The assessment results of the task force, which evaluates the value of medical screening tests, is not an objection to the practice recommended by the American Academy of Dermatology, in which doctors inspect a patient’s skin for moles, discoloration, thickening or skin tags that might be cancerous.
But the results do say that there are not enough documented studied to establish that the said practice might save lives without putting patients at risk. The finding could also encourage health insurance companies not to cover skin-cancer screenings for people who don’t have a history of the disease.
Every year, there are 5.4 new, diagnosed cases of basal and squamous cell carcinomas. While rarely fatal, they can cause disfiguration and may metastasize to other parts of the body if not treated. The deadliest form of skin cancer, malignant melanoma, occurs in over 76,000 new patients annually, and has a mortality rate of 10,000 a year in the US. Skin cancer is growing faster than any other kind of preventable cancer.
Therefore, these new findings prompted concern among medical professionals.
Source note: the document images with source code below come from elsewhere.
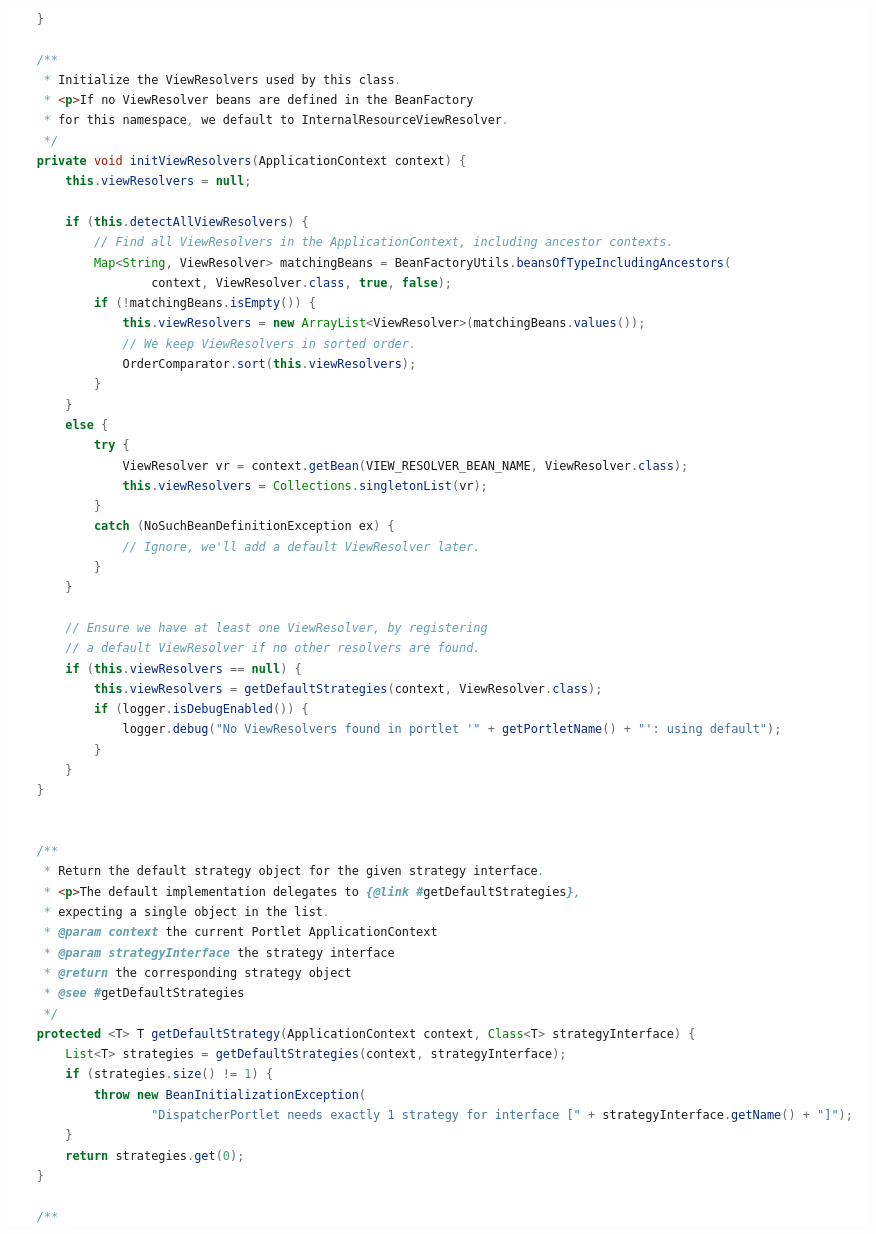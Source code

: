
 ```java
	}

	/**
	 * Initialize the ViewResolvers used by this class.
	 * <p>If no ViewResolver beans are defined in the BeanFactory
	 * for this namespace, we default to InternalResourceViewResolver.
	 */
	private void initViewResolvers(ApplicationContext context) {
		this.viewResolvers = null;

		if (this.detectAllViewResolvers) {
			// Find all ViewResolvers in the ApplicationContext, including ancestor contexts.
			Map<String, ViewResolver> matchingBeans = BeanFactoryUtils.beansOfTypeIncludingAncestors(
					context, ViewResolver.class, true, false);
			if (!matchingBeans.isEmpty()) {
				this.viewResolvers = new ArrayList<ViewResolver>(matchingBeans.values());
				// We keep ViewResolvers in sorted order.
				OrderComparator.sort(this.viewResolvers);
			}
		}
		else {
			try {
				ViewResolver vr = context.getBean(VIEW_RESOLVER_BEAN_NAME, ViewResolver.class);
				this.viewResolvers = Collections.singletonList(vr);
			}
			catch (NoSuchBeanDefinitionException ex) {
				// Ignore, we'll add a default ViewResolver later.
			}
		}

		// Ensure we have at least one ViewResolver, by registering
		// a default ViewResolver if no other resolvers are found.
		if (this.viewResolvers == null) {
			this.viewResolvers = getDefaultStrategies(context, ViewResolver.class);
			if (logger.isDebugEnabled()) {
				logger.debug("No ViewResolvers found in portlet '" + getPortletName() + "': using default");
			}
		}
	}


	/**
	 * Return the default strategy object for the given strategy interface.
	 * <p>The default implementation delegates to {@link #getDefaultStrategies},
	 * expecting a single object in the list.
	 * @param context the current Portlet ApplicationContext
	 * @param strategyInterface the strategy interface
	 * @return the corresponding strategy object
	 * @see #getDefaultStrategies
	 */
	protected <T> T getDefaultStrategy(ApplicationContext context, Class<T> strategyInterface) {
		List<T> strategies = getDefaultStrategies(context, strategyInterface);
		if (strategies.size() != 1) {
			throw new BeanInitializationException(
					"DispatcherPortlet needs exactly 1 strategy for interface [" + strategyInterface.getName() + "]");
		}
		return strategies.get(0);
	}

	/**
```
The American Academy of Dermatologists released statement saying it was disappointed in the task force’s results.
They said, “Dermatologists know that skin cancer screenings can save lives.”
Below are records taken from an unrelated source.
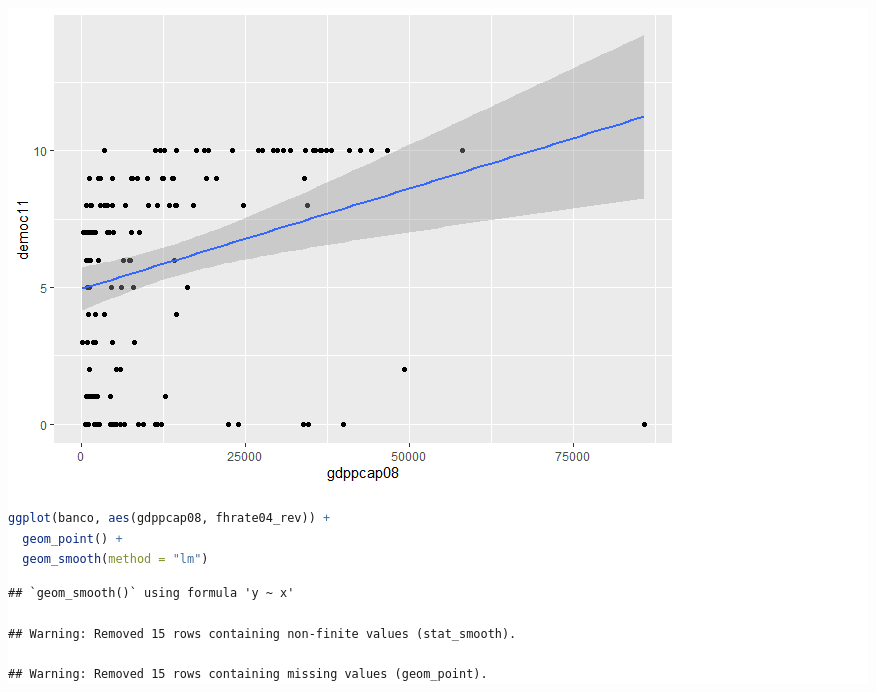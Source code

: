 ![](exercicio_5_Victor_Santos_files/figure-gfm/unnamed-chunk-4-2.png)

``` r
ggplot(banco, aes(gdppcap08, fhrate04_rev)) +
  geom_point() +
  geom_smooth(method = "lm")
```

    ## `geom_smooth()` using formula 'y ~ x'

    ## Warning: Removed 15 rows containing non-finite values (stat_smooth).

    ## Warning: Removed 15 rows containing missing values (geom_point).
The Academy added that since the launch of a skin cancer screening initiative 30 years ago, called SPOTme, dermatologists have conducted over 2.5 million screenings, during which over 255,000 suspected nonmalignant cancers and 28,500 melanomas have been found.
“We know that screenings, which are noninvasive, quick and painless, are the best tool possible to detect skin cancer early when it is most treatable,” the statement said. However, the Academy does admit that there is a need for additional research on skin cancer screening.
As scary as cancer sounds, and it should be terrifying, if you are proactive and visit your medical or health care professional on a regular basis you will have more tools in your belt to combat this disease. With summer and the joy of sunshine and tanning, screening yourself for skin cancer and being smart about your sun worshipping is the best favour you can do for yourself. While you can still use the visual test to be aware of what is on your body and how it looks, relying on that alone is where the problem comes in.
If you are concerned about anything, talk to your doctor. Make an appointment, relay your fears and maybe a screening is what’s in the cards for you.
Who knows. It just might save your life.